──────── Supplied records

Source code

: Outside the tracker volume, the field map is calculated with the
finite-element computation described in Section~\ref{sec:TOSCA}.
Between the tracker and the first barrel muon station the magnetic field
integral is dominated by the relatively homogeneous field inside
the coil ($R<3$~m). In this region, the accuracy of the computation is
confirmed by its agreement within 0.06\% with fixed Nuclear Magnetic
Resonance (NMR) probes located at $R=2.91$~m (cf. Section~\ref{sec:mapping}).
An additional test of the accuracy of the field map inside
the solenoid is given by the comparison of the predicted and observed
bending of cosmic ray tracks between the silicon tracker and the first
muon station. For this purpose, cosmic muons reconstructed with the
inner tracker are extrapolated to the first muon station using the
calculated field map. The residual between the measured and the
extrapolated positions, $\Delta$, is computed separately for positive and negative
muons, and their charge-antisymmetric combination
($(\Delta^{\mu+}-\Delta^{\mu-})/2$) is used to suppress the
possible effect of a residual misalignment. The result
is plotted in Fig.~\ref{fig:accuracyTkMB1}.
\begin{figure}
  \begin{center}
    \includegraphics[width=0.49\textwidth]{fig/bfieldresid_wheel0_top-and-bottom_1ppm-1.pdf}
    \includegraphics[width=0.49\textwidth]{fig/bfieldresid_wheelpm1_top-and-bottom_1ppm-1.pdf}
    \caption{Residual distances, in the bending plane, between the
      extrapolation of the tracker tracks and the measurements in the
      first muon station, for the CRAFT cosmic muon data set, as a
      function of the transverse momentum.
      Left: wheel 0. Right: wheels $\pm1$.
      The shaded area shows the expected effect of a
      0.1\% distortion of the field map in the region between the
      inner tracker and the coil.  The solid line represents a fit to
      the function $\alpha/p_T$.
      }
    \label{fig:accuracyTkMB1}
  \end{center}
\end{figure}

────────────────

§ **Exercise goal**: State the number of lines above that contain "with". Write nothing besides it.

§ **Output**: 3